Efficiency of protein release from transfected cells. Cells transfected with expression vectors containing M, F, or HN cDNAs alone or in combination were labeled with [³⁵S]Met and [³⁵S]Cys. (A) Vesicles released into the medium were purified and analyzed by SDS-PAGE. (B) Protein expression in cells was analyzed by immunoprecipitation and SDS-PAGE. (C) Proteins in cell lysates and in culture medium were quantified from SDS-PAGE gels (A and B) by using a STORM 860 imaging system, and the efficiency of protein release was calculated. Each value represents the mean of three independent experiments.

FIG. 5

Cellular actin was present in vesicles that contained M or F. Cells expressing SV M or F protein were labeled with [³⁵S]Met and [³⁵S]Cys, and the clarified cell culture supernatants were centrifuged on 5 to 40% sucrose gradients. Eight density fractions were collected, and Western blots of proteins in each fraction were analyzed with an anti-actin MAb.

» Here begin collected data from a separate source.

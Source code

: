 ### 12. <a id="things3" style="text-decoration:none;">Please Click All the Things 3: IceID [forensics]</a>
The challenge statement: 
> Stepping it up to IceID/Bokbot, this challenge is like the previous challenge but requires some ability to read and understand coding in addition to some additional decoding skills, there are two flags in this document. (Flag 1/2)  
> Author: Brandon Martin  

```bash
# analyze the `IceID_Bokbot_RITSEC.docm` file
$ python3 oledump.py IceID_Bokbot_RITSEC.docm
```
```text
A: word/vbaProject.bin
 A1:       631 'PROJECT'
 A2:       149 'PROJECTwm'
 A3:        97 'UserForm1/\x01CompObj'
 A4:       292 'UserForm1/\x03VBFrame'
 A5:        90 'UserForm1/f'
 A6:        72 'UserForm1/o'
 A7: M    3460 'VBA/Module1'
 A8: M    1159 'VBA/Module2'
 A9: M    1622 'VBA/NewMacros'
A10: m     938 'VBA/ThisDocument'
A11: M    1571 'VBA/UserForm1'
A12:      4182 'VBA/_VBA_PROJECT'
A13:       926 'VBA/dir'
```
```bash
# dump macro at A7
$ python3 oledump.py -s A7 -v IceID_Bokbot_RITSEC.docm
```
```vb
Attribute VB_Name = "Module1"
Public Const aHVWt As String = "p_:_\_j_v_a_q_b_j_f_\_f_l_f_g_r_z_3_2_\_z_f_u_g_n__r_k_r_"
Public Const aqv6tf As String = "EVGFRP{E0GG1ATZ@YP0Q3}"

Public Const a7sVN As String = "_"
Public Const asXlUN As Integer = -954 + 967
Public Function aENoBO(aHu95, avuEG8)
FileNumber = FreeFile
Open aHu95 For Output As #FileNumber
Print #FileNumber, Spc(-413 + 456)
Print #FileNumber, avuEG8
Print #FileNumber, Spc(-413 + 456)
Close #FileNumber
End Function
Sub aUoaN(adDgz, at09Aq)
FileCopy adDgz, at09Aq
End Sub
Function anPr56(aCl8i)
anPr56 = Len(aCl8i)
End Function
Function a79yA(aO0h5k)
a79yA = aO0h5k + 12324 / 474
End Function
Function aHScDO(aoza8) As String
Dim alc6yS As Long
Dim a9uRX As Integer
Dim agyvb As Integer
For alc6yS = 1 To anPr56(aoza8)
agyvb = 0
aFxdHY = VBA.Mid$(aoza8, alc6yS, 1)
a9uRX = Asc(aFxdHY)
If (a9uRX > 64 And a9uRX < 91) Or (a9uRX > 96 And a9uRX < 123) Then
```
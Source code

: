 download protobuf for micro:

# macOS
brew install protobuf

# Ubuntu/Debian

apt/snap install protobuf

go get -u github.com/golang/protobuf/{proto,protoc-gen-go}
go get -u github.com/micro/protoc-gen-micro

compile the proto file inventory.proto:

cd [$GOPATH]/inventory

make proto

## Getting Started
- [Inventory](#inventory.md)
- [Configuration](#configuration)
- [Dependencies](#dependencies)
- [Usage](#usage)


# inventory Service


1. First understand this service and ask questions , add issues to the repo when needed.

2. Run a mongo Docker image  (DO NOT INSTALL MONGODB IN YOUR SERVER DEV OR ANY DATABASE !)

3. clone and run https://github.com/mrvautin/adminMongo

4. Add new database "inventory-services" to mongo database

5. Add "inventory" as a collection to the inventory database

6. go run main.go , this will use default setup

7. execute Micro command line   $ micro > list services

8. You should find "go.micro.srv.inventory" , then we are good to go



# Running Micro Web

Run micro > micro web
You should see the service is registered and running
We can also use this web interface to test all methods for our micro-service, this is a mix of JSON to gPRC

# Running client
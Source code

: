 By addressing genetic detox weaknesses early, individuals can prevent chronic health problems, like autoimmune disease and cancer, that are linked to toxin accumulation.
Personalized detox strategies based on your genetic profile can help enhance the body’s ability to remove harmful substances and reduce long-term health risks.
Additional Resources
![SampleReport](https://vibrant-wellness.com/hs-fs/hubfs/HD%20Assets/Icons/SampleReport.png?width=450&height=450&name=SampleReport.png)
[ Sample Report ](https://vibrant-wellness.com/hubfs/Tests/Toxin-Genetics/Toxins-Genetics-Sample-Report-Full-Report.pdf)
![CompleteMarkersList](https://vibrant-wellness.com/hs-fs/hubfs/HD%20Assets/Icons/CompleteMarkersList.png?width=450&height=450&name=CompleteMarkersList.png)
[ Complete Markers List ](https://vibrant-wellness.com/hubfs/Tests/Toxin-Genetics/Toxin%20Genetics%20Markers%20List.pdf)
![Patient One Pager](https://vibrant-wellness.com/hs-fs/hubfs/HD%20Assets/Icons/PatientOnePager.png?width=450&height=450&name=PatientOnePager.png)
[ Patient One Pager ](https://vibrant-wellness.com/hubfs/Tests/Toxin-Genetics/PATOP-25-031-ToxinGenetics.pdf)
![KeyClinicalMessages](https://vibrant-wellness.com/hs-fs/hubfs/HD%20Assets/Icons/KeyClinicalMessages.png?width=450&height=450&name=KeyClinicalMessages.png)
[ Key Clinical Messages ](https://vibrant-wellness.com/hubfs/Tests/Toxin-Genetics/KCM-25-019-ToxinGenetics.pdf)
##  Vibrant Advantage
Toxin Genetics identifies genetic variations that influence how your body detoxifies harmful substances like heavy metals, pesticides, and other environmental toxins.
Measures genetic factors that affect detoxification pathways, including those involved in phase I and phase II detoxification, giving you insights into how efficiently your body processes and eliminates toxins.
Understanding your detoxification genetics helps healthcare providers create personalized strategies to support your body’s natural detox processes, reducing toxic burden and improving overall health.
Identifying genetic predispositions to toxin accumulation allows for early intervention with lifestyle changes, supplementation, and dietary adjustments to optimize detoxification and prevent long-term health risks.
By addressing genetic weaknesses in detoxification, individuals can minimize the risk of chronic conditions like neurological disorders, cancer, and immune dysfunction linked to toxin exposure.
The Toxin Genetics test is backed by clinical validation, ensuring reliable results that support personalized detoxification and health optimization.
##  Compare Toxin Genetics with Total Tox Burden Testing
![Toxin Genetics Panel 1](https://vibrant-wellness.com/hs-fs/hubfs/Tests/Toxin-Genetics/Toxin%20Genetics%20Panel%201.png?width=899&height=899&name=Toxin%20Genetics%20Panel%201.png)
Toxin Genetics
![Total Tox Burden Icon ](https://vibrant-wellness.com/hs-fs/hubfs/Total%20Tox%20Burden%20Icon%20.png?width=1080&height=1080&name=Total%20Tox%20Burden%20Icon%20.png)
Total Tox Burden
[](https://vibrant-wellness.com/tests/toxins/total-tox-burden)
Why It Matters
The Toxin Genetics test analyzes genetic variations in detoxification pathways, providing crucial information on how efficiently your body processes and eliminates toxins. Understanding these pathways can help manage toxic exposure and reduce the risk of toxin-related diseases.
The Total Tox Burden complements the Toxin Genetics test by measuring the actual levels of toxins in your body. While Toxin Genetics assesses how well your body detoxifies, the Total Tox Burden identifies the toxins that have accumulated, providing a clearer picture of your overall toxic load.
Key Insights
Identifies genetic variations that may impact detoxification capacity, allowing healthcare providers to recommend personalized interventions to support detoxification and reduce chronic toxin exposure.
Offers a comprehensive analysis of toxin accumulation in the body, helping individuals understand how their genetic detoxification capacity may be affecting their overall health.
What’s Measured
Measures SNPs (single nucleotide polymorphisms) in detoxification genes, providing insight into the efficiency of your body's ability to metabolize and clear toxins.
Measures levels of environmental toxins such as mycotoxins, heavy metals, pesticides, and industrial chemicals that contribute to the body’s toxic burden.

After chemiluminescent signals dissipated, the membrane was exposed to X-ray film overnight to detect ³⁵S-labeled proteins.

FIG. 6

C-terminal regions of SV and hPIV1 M proteins are required for the release of M-containing vesicles. (A) Sequences of the C-terminal region of SV and hPIV1 M proteins. (B and C) Release of the deletion mutant of SV M (B) or of a series of deletion mutants of hPIV1 M (C) into the culture medium was determined as described in the legend to Fig. 1. Expression of M proteins in the transfected cells was quantified by immunoprecipitation with an anti-M MAb.

FIG. 7

Identification of SV F residues that affect budding of F-containing vesicles. (A) Sequence of the F protein cytoplasmic domain. SV and hPIV1 F share five consecutive amino acids (TYTLE). Sequences of the F mutants used are also shown. (B) Release of the SV F mutants into the medium was assessed as described in the legend to Fig. 1. (C) Surface expression of the mutant F proteins by transfected cells was quantified by cell-surface enzyme-linked immunosorbent assay with a cocktail of anti-F MAbs.